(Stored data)
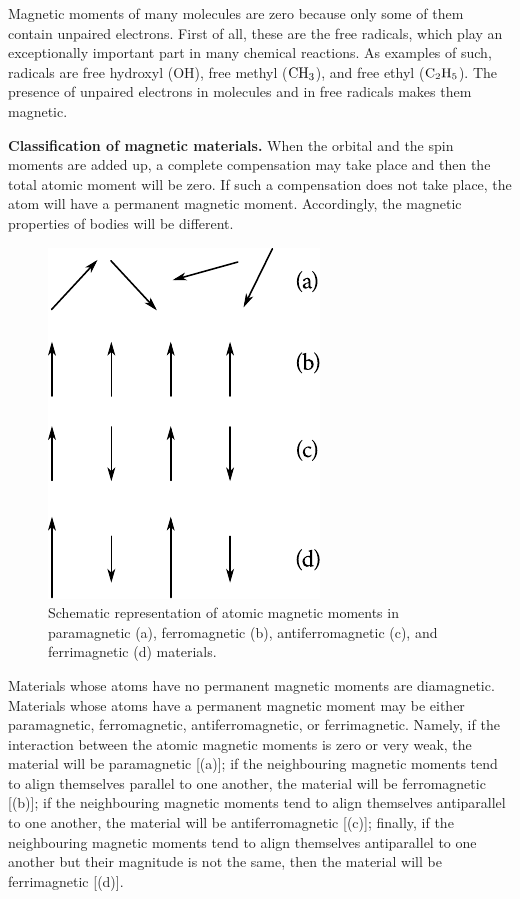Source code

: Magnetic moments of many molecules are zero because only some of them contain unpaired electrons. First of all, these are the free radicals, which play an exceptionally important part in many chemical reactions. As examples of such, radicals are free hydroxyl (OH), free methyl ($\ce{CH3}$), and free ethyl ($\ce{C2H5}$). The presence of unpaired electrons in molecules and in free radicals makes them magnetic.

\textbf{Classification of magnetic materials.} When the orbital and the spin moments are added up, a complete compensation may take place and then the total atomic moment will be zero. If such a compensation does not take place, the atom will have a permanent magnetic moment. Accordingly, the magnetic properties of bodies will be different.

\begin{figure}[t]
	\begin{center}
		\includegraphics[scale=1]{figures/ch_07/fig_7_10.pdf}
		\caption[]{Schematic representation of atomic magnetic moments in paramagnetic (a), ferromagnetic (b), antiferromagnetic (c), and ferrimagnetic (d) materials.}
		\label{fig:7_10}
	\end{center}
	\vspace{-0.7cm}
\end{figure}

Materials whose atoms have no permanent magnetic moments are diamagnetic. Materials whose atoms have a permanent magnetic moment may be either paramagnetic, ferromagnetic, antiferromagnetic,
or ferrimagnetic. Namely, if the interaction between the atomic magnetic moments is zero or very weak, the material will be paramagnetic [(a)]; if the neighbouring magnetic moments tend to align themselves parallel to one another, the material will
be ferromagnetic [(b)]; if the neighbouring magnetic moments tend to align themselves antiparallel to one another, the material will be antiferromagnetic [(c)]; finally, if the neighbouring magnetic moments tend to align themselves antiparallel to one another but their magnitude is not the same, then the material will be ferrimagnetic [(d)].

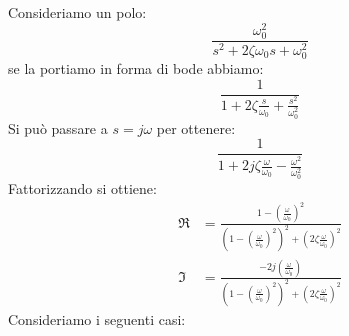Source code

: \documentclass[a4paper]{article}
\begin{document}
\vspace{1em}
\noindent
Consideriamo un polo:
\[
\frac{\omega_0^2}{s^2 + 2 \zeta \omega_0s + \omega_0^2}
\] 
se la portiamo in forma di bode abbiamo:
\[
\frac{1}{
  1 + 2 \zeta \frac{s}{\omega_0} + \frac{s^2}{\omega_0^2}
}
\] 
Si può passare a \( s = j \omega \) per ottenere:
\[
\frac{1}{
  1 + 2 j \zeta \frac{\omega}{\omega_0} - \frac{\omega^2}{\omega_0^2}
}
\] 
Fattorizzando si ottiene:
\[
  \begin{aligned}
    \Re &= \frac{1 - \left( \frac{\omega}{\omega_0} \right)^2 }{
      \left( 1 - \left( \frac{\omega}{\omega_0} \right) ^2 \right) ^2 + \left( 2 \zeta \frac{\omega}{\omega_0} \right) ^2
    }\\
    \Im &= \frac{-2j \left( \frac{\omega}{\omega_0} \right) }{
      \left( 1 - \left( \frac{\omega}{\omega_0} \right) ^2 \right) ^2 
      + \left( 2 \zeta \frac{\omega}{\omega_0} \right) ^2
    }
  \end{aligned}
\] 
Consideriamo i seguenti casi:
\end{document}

### AIM OF THE EXERCISE
Copy each line of the data that includes the word "right".

### OUTPUT BELOW
    \Re &= \frac{1 - \left( \frac{\omega}{\omega_0} \right)^2 }{
      \left( 1 - \left( \frac{\omega}{\omega_0} \right) ^2 \right) ^2 + \left( 2 \zeta \frac{\omega}{\omega_0} \right) ^2
    \Im &= \frac{-2j \left( \frac{\omega}{\omega_0} \right) }{
      \left( 1 - \left( \frac{\omega}{\omega_0} \right) ^2 \right) ^2 
      + \left( 2 \zeta \frac{\omega}{\omega_0} \right) ^2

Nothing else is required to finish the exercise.